Paleovirology is the study of viruses that existed in the past but are now extinct. In general, viruses cannot leave behind physical fossils Therefore, indirect evidence is used to reconstruct the past. For example, viruses can cause evolution of their hosts, and the signatures of that evolution can be found and interpreted in the present day. Also, viral genetic material that was integrated into another organism has been passed down to our time as a viral fossil. Viral fossil is an informal term for regions of genomes that originate from ancient germline integration of viral genetic material. The scientific term for such regions is endogenous viral element or EVE. EVEs that originate from the integration of retroviruses are known as endogenous retroviruses, or ERVs, and most viral fossils are ERVs. They may be traced to millions of years back, hence the terminology, although strictly speaking, no one has detected a virus in fossils. The most surprising viral fossils originate from non-retroviral DNA and RNA viruses.
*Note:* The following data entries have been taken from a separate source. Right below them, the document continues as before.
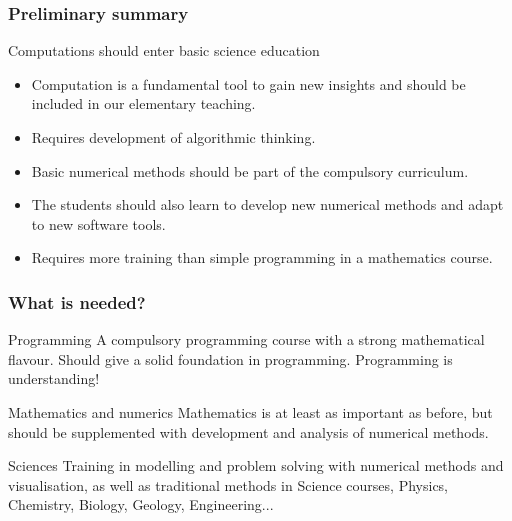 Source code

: \documentclass{beamer}
\begin{document}
\begin{frame}
\frametitle{Preliminary summary}

\begin{block}{Computations should enter basic science education }

\begin{itemize}
\item Computation is a fundamental tool to gain new insights and should be included in our elementary teaching.

\item Requires development of algorithmic thinking.

\item Basic numerical methods should be part of the compulsory curriculum.

\item The students should also learn to develop new numerical methods and adapt to new software tools.

\item Requires more training than simple programming in a mathematics course.
\end{itemize}

\noindent
\end{block}
\end{frame}

\begin{frame}
\frametitle{What is needed?}

\begin{block}{Programming }
A compulsory programming course with a strong mathematical flavour. Should give a solid foundation in programming. Programming is understanding!
\end{block}

\begin{block}{Mathematics and numerics }
Mathematics is at least as important as before, but should be supplemented with development and analysis of numerical methods.
\end{block}

\begin{block}{Sciences }
Training in modelling and problem solving with numerical methods and visualisation, as well as traditional methods in Science courses, Physics, Chemistry, Biology, Geology, Engineering...
\end{block}
\end{frame}
\end{document}

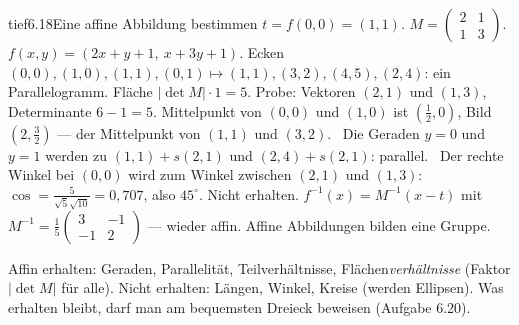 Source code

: \begin{loesungkarte}{tief}{6.18}{Eine affine Abbildung bestimmen}
$t = f(0, 0) = (1, 1)$. $M = \begin{pmatrix}2 & 1\\ 1 & 3\end{pmatrix}$. $f(x, y) = (2x + y + 1,\ x + 3y + 1)$.
Ecken $(0, 0), (1, 0), (1, 1), (0, 1)\mapsto(1, 1), (3, 2), (4, 5), (2, 4)$: ein Parallelogramm. Fläche $|\det M|\cdot1 = 5$. Probe: Vektoren $(2, 1)$ und $(1, 3)$, Determinante $6 - 1 = 5$. \checkmark
{}
Mittelpunkt von $(0, 0)$ und $(1, 0)$ ist $(\frac12, 0)$, Bild $(2, \frac32)$ --- der Mittelpunkt von $(1, 1)$ und $(3, 2)$. \checkmark\ Die Geraden $y = 0$ und $y = 1$ werden zu $(1, 1) + s(2, 1)$ und $(2, 4) + s(2, 1)$: parallel. \checkmark\ Der rechte Winkel bei $(0, 0)$ wird zum Winkel zwischen $(2, 1)$ und $(1, 3)$: $\cos = \frac5{\sqrt5\sqrt{10}} = 0{,}707$, also $45^{\circ}$. Nicht erhalten.
$f^{-1}(x) = M^{-1}(x - t)$ mit $M^{-1} = \frac15\begin{pmatrix}3 & -1\\ -1 & 2\end{pmatrix}$ --- wieder affin. Affine Abbildungen bilden eine Gruppe.
\begin{mitnehmen}\kastentext
Affin erhalten: Geraden, Parallelität, Teilverhältnisse, Flächen\emph{verhältnisse} (Faktor $|\det M|$ für alle). Nicht erhalten: Längen, Winkel, Kreise (werden Ellipsen). Was erhalten bleibt, darf man am bequemsten Dreieck beweisen (Aufgabe 6.20).
\end{mitnehmen}
\end{loesungkarte}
Although there is no formal classification system for EVEs, they are categorised according to the taxonomy of their viral origin. Indeed, all known viral genome types and replication strategies, as defined by the Baltimore classification, have been found in the genomic fossil record. Acronyms have been designated to describe different types of viral fossil.
NIRV: Non-retroviral Integrated RNA Virus
HERV: Human Endogenous Retrovirus
Other viral fossils originate from DNA viruses such as hepadnaviruses (a group that includes hepatitis B).
Viral fossils originating from non-retroviral RNA viruses have been termed Non-retroviral Integrated RNA Viruses or NIRVs. Unlike other types of viral fossils, NIRV formation requires borrowing the integration machinery that is coded by the host genome or by a co-infecting retrovirus.